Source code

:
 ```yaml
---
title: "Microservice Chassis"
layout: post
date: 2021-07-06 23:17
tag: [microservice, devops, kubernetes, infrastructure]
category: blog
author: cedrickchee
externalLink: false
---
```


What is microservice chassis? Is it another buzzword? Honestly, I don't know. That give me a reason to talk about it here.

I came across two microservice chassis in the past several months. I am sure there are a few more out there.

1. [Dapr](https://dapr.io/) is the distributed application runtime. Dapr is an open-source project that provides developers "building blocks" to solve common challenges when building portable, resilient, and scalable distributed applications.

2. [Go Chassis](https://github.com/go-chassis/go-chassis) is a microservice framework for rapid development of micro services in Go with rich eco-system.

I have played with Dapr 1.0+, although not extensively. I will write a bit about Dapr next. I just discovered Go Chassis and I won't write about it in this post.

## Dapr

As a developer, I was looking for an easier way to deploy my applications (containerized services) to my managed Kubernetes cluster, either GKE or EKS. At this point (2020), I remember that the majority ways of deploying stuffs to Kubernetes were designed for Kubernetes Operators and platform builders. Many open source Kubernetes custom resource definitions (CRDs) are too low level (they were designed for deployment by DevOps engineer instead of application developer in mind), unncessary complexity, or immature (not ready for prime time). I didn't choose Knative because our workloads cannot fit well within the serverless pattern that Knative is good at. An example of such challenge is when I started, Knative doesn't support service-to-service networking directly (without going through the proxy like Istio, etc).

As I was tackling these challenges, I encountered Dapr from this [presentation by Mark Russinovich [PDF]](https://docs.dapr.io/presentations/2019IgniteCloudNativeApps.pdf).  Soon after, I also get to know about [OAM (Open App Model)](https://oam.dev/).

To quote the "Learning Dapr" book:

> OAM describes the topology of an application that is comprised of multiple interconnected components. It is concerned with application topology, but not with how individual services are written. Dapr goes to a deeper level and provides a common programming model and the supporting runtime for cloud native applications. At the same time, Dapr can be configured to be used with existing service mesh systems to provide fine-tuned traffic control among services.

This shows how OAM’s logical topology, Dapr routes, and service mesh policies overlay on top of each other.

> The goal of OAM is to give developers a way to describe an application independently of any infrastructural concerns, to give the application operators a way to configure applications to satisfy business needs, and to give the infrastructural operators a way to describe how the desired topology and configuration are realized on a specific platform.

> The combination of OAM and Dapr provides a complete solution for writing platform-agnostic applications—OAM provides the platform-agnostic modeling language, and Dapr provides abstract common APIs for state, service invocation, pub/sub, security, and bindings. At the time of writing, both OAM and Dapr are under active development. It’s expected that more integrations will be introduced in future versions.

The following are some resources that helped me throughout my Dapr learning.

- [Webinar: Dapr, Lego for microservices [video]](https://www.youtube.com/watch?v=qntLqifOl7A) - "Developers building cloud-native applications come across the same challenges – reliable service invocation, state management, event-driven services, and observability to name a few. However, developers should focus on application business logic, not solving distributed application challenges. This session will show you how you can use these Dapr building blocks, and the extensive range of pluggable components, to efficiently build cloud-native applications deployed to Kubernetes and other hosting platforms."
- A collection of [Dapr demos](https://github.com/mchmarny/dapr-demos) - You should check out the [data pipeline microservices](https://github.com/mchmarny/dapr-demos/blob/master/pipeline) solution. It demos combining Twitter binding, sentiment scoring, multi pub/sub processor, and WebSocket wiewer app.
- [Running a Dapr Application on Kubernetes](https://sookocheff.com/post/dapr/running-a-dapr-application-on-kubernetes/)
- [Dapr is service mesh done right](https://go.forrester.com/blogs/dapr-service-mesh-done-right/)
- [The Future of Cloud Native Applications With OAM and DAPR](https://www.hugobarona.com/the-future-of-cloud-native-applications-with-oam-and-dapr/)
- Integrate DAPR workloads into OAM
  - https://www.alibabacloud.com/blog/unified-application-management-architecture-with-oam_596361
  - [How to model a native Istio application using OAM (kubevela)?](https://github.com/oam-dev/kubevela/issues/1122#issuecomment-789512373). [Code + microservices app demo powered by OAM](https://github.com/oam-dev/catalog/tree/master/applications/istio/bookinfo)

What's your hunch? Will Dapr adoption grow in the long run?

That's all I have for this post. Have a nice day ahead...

☆ ☆ ☆ ☆ ☆ ☆ ☆

- TASK GOAL
Write the lines again exactly, from the first line of the material above to the line that includes "I came across", both included. Leave out all the rest.

- ANSWER
Source code

:
 ```yaml
---
title: "Microservice Chassis"
layout: post
date: 2021-07-06 23:17
tag: [microservice, devops, kubernetes, infrastructure]
category: blog
author: cedrickchee
externalLink: false
---
```


What is microservice chassis? Is it another buzzword? Honestly, I don't know. That give me a reason to talk about it here.

I came across two microservice chassis in the past several months. I am sure there are a few more out there.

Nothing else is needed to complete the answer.